Copy word for word, please, the lines of the entries below running from the one containing "real-world examples of" to the one containing "packet, except the", both ends included.

= = = = = = =

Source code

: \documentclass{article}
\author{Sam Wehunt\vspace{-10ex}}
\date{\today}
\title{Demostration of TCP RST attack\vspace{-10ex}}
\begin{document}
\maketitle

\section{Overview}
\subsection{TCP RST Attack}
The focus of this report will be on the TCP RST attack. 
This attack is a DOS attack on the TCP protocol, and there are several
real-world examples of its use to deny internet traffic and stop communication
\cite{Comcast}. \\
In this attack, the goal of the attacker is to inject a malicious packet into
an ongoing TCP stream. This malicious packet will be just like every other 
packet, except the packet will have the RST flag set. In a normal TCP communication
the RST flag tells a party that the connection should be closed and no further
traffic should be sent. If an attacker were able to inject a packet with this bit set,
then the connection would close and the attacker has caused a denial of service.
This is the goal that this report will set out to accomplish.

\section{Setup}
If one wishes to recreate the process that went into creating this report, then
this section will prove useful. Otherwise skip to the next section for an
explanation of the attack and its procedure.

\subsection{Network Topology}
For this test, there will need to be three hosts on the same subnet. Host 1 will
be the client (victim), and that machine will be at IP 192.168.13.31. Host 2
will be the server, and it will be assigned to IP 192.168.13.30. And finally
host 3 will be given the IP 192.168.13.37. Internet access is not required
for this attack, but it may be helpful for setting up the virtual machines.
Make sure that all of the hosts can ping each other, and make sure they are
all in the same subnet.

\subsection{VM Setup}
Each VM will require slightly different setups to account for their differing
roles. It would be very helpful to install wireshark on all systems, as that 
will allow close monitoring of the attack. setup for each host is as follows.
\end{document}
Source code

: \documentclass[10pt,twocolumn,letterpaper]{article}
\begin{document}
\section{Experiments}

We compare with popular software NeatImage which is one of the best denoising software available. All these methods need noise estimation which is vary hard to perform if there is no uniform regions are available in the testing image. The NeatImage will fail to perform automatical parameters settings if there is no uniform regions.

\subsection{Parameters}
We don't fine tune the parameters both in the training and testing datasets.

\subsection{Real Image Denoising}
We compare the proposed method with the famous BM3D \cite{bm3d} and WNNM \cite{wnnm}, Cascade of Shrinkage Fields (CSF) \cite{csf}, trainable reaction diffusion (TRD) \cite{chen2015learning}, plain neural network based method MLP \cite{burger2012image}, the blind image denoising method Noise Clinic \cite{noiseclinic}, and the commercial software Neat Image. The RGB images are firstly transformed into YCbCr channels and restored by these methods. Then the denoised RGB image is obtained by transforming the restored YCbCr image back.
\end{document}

= = = = = = =

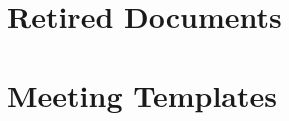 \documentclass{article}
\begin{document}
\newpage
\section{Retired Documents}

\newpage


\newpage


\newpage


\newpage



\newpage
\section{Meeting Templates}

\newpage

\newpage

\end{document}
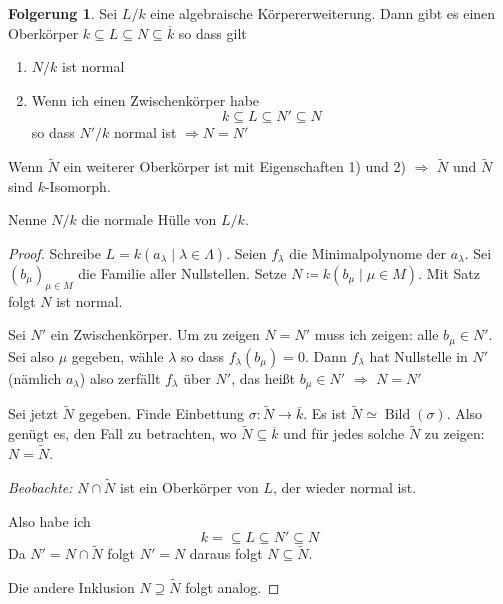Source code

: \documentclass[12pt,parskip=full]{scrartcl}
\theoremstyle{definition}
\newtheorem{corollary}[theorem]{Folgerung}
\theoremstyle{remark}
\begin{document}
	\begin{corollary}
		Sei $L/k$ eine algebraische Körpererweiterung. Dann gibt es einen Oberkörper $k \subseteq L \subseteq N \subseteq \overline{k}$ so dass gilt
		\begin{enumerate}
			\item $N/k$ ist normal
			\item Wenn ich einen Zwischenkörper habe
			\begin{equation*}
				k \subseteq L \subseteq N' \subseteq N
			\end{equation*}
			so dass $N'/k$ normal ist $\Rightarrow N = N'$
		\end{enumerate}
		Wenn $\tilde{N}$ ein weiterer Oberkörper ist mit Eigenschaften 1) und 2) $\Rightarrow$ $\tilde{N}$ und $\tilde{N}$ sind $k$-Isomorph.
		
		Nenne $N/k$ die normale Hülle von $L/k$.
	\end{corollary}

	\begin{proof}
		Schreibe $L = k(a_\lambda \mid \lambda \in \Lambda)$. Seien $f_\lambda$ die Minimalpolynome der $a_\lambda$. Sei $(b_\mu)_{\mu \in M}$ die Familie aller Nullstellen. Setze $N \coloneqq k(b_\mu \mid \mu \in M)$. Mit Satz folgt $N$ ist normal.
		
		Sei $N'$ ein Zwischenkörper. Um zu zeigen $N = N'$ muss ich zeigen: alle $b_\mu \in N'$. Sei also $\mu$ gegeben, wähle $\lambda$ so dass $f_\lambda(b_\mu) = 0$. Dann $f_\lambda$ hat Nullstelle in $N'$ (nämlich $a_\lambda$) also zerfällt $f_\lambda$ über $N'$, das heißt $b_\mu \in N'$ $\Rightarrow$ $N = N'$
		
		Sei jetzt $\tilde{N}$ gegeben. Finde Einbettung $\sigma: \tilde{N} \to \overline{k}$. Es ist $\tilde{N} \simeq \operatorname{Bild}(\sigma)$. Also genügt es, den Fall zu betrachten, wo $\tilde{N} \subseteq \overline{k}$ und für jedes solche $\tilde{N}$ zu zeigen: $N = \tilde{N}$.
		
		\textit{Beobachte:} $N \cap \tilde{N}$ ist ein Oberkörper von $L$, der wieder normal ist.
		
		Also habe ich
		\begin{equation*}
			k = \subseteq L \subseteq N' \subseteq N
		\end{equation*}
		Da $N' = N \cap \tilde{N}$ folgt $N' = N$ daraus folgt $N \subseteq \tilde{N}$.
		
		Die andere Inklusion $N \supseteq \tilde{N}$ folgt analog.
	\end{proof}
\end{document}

= = = = = = =

# [SOLUTION FOR THIS PROBLEM]
real-world examples of its use to deny internet traffic and stop communication
\cite{Comcast}. \\
In this attack, the goal of the attacker is to inject a malicious packet into
an ongoing TCP stream. This malicious packet will be just like every other 
packet, except the packet will have the RST flag set. In a normal TCP communication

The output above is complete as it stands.